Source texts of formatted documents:
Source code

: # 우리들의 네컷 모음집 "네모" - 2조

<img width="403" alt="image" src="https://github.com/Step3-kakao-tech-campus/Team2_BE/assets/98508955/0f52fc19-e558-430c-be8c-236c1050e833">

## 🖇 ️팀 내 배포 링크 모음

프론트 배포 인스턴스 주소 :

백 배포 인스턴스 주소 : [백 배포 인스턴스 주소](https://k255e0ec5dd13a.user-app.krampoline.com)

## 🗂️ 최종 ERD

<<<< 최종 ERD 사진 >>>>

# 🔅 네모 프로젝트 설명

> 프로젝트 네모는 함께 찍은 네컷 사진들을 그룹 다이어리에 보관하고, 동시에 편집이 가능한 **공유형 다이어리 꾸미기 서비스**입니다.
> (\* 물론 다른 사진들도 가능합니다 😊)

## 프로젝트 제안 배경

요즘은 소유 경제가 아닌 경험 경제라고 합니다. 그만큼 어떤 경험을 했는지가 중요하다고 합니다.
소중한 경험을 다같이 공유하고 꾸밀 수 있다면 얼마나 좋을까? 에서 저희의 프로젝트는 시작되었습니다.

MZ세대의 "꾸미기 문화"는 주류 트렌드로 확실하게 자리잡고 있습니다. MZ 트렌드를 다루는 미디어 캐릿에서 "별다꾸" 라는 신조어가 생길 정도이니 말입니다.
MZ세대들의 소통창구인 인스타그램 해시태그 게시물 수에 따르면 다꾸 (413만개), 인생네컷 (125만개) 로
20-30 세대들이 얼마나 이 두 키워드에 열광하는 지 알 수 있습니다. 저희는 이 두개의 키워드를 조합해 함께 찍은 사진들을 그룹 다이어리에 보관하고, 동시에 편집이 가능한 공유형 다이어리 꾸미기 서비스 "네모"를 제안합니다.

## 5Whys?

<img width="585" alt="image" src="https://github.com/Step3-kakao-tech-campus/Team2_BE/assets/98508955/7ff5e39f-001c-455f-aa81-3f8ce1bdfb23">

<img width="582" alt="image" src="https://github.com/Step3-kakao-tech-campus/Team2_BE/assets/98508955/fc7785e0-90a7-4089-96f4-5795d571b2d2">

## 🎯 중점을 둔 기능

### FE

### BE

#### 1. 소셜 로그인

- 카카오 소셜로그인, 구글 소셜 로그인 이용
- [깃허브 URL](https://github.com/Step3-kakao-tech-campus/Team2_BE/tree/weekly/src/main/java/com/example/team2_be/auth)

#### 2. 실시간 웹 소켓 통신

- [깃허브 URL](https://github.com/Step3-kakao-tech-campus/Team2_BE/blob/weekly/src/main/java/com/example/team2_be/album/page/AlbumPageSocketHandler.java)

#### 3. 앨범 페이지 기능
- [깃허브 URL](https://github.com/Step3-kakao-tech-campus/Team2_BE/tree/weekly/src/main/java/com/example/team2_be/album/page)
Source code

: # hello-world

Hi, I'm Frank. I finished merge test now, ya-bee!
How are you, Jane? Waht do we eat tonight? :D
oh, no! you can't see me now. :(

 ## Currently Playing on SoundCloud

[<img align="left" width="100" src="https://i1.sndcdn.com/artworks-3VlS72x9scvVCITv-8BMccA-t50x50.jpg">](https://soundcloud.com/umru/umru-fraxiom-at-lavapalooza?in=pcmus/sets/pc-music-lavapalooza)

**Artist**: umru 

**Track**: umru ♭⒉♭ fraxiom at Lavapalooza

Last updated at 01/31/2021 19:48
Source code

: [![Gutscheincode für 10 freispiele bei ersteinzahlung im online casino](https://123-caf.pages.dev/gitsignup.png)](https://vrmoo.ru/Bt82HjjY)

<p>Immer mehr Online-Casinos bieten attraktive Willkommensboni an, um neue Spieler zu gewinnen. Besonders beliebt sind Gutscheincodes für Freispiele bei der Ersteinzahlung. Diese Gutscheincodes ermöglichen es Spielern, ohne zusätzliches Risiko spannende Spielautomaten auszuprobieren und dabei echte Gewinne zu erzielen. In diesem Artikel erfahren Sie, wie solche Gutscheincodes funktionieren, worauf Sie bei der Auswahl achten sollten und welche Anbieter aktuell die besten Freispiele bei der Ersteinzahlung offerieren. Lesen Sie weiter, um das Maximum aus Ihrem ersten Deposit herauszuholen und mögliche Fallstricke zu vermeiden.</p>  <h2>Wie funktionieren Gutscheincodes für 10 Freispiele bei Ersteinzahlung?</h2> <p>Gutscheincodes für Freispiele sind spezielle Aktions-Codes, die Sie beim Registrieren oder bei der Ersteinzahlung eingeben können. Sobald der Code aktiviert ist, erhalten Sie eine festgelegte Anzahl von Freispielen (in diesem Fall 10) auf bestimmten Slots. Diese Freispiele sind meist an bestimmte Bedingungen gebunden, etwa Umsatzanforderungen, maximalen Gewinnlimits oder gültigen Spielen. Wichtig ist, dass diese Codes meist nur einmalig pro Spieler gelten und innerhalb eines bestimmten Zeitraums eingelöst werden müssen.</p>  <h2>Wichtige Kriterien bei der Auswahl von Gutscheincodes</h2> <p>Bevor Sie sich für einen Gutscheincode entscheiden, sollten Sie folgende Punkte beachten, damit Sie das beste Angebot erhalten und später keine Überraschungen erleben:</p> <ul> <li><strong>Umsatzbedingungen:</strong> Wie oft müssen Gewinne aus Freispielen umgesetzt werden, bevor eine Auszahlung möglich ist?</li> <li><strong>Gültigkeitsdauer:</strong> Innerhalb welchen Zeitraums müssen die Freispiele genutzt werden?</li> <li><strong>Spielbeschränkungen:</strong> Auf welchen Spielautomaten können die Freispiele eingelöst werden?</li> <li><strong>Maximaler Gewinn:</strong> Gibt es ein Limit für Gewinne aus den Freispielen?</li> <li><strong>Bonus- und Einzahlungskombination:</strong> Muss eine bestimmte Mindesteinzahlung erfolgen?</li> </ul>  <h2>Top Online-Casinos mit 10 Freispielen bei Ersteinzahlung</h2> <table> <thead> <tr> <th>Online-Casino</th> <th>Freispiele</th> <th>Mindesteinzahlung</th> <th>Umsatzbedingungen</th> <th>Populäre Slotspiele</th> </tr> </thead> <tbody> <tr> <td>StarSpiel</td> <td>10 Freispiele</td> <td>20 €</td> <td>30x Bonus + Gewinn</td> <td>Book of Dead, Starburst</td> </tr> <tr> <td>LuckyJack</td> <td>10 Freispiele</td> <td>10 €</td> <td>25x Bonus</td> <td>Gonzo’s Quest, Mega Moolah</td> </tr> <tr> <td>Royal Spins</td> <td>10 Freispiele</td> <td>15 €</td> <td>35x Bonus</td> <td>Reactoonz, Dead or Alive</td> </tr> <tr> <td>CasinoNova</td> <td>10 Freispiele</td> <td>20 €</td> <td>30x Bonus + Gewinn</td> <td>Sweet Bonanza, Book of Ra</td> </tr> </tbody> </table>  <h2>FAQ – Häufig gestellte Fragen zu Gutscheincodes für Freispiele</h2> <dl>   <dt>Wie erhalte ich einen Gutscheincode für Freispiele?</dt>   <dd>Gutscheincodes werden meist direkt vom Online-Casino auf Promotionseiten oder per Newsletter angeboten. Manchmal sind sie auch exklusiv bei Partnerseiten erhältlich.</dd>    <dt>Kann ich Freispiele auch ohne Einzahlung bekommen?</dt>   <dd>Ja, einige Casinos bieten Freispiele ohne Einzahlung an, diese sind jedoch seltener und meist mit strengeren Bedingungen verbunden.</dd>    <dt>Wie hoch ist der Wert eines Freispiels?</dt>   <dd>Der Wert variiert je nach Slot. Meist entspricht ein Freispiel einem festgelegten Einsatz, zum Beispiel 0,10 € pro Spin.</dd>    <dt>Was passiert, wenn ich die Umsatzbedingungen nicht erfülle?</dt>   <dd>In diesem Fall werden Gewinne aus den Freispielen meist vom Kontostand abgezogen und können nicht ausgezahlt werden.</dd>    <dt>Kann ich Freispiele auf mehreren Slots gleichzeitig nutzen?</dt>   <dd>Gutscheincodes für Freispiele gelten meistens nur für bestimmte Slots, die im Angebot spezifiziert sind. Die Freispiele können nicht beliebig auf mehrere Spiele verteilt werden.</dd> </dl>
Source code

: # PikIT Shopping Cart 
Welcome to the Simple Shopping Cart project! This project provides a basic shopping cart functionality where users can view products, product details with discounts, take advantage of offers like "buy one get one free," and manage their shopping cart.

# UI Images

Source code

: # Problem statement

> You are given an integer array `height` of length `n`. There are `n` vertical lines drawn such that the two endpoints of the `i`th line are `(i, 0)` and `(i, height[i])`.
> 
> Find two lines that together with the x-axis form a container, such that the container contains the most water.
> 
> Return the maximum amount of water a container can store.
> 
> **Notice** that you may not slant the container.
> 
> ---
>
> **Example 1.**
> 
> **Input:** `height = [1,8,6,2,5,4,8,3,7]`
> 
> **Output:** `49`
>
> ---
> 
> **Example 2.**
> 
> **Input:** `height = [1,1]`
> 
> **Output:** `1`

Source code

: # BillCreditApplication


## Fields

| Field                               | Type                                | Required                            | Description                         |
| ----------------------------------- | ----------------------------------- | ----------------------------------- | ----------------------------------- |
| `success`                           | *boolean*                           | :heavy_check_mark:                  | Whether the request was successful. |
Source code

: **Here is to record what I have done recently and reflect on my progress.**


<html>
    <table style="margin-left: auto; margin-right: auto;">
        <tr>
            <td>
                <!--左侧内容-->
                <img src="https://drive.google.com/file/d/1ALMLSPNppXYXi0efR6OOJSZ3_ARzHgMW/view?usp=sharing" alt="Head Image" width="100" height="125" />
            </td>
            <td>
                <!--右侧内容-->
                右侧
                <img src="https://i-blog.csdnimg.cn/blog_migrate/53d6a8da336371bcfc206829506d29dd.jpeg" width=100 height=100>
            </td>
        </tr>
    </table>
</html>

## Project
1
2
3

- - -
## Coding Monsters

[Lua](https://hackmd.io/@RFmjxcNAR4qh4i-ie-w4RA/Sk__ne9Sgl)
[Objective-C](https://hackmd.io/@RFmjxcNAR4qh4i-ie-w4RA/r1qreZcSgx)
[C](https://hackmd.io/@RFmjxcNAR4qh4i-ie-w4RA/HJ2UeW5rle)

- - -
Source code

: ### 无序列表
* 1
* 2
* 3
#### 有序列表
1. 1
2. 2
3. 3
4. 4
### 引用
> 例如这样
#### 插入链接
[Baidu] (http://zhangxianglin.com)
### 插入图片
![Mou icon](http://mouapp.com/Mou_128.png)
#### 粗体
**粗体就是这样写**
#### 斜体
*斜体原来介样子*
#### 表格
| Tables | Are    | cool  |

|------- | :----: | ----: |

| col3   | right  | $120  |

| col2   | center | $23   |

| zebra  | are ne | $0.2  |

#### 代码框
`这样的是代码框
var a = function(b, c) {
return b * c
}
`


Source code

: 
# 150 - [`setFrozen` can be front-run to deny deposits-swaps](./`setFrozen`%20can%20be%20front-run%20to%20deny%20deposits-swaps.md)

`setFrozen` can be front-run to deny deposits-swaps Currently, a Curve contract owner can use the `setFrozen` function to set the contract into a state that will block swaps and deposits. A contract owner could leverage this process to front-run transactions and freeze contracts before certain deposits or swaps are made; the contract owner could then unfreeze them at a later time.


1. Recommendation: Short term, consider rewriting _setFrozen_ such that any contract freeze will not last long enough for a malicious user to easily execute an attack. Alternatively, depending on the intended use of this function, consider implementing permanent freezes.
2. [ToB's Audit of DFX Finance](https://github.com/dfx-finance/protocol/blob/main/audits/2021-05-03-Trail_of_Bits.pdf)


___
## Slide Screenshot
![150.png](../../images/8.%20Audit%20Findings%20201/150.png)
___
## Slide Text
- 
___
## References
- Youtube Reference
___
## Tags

• The task: Set down, unchanged, the line that contains "1. Recommendation: Short" together with every later line in the records, through the last one.

• Answer to this task:
1. Recommendation: Short term, consider rewriting _setFrozen_ such that any contract freeze will not last long enough for a malicious user to easily execute an attack. Alternatively, depending on the intended use of this function, consider implementing permanent freezes.
2. [ToB's Audit of DFX Finance](https://github.com/dfx-finance/protocol/blob/main/audits/2021-05-03-Trail_of_Bits.pdf)


___
## Slide Screenshot
![150.png](../../images/8.%20Audit%20Findings%20201/150.png)
___
## Slide Text
- 
___
## References
- Youtube Reference
___
## Tags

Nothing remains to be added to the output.